| name | git-push |
| description | Use when the user explicitly asks to commit and push the current repository changes. Suitable for analyzing current changes, generating an English commit message that follows the repo's conventions, and completing the push. Not suitable for status-only checks, local-only commits, push-disallowed contexts, or any case where the user has not explicitly asked to write to the remote. |
Git Push
Only use this skill when the user explicitly asks to commit and push.
Workflow
- Run
git pull first to fetch the latest remote changes.
- If the pull output contains conflict markers such as
CONFLICT or Merge conflict, stop immediately — do not commit or push — and clearly list the conflicting files.
- Analyze the changes in parallel:
git status --short
git diff HEAD
- Generate an English commit message. The commit type must be chosen from:
Feat
Fix
Doc
Style
Update
Refactor
Test
Framework
Revert
- The commit message format must be:
Type: brief summary of the change
- Change detail 1
- Change detail 2
- Do not add any AI-generated sign-off.
- In the main repository, run:
git add .
git restore --staged .env.development 2>/dev/null || true (only skip committing .env.development; keep the local edits)

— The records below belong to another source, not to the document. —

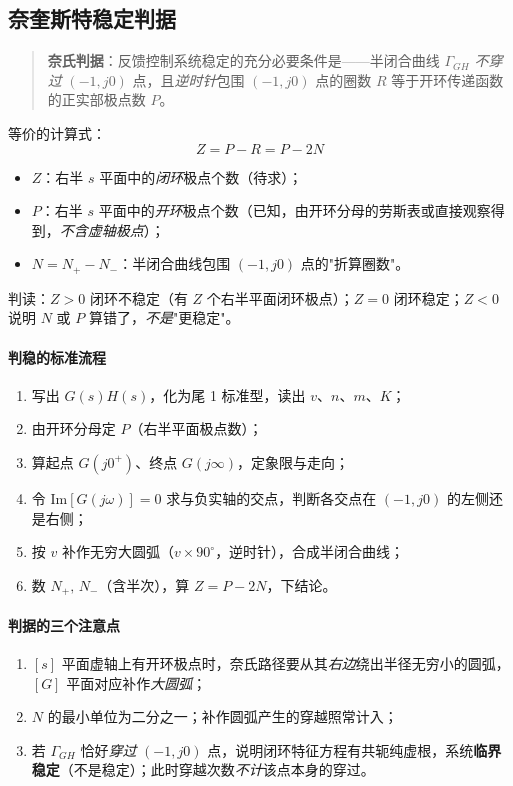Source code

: \subsection{奈奎斯特稳定判据}
\begin{quote}
\textbf{奈氏判据}：反馈控制系统稳定的充分必要条件是——半闭合曲线 $\Gamma_{GH}$ \emph{不穿过} $(-1,j0)$ 点，且\emph{逆时针}包围 $(-1,j0)$ 点的圈数 $R$ 等于开环传递函数的正实部极点数 $P$。
\end{quote}
等价的计算式：
\[
\boxed{\,Z=P-R=P-2N\,}
\]
\begin{itemize}
    \item $Z$：右半 $s$ 平面中的\emph{闭环}极点个数（待求）；
    \item $P$：右半 $s$ 平面中的\emph{开环}极点个数（已知，由开环分母的劳斯表或直接观察得到，\emph{不含虚轴极点}）；
    \item $N=N_+-N_-$：半闭合曲线包围 $(-1,j0)$ 点的"折算圈数"。
\end{itemize}
判读：$Z>0$ 闭环不稳定（有 $Z$ 个右半平面闭环极点）；$Z=0$ 闭环稳定；$Z<0$ 说明 $N$ 或 $P$ 算错了，\emph{不是}"更稳定"。

\paragraph{判稳的标准流程}
\begin{enumerate}
    \item 写出 $G(s)H(s)$，化为尾 1 标准型，读出 $v$、$n$、$m$、$K$；
    \item 由开环分母定 $P$（右半平面极点数）；
    \item 算起点 $G(j0^+)$、终点 $G(j\infty)$，定象限与走向；
    \item 令 $\mathrm{Im}[G(j\omega)]=0$ 求与负实轴的交点，判断各交点在 $(-1,j0)$ 的左侧还是右侧；
    \item 按 $v$ 补作无穷大圆弧（$v\times90^\circ$，逆时针），合成半闭合曲线；
    \item 数 $N_+,\,N_-$（含半次），算 $Z=P-2N$，下结论。
\end{enumerate}

\paragraph{判据的三个注意点}
\begin{enumerate}
    \item $[s]$ 平面虚轴上有开环极点时，奈氏路径要从其\emph{右边}绕出半径无穷小的圆弧，$[G]$ 平面对应补作\emph{大圆弧}；
    \item $N$ 的最小单位为二分之一；补作圆弧产生的穿越照常计入；
    \item 若 $\Gamma_{GH}$ 恰好\emph{穿过} $(-1,j0)$ 点，说明闭环特征方程有共轭纯虚根，系统\textbf{临界稳定}（不是稳定）；此时穿越次数\emph{不计}该点本身的穿过。
\end{enumerate}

- Commit with the multi-line message
git push
- After completion, report the commit hash, commit message, current branch, and push result.
Rules
- If there are no changes, stop and explain that no commit is needed.
- If commitlint or a git hook fails, fix the message or the underlying issue and retry; do not bypass validation.
- Do not use interactive git commands.
- Only push to the remote when the user has explicitly asked for a push.
.env.development changes must be removed from the staging area before commit; do not implement the exclusion by modifying .gitignore.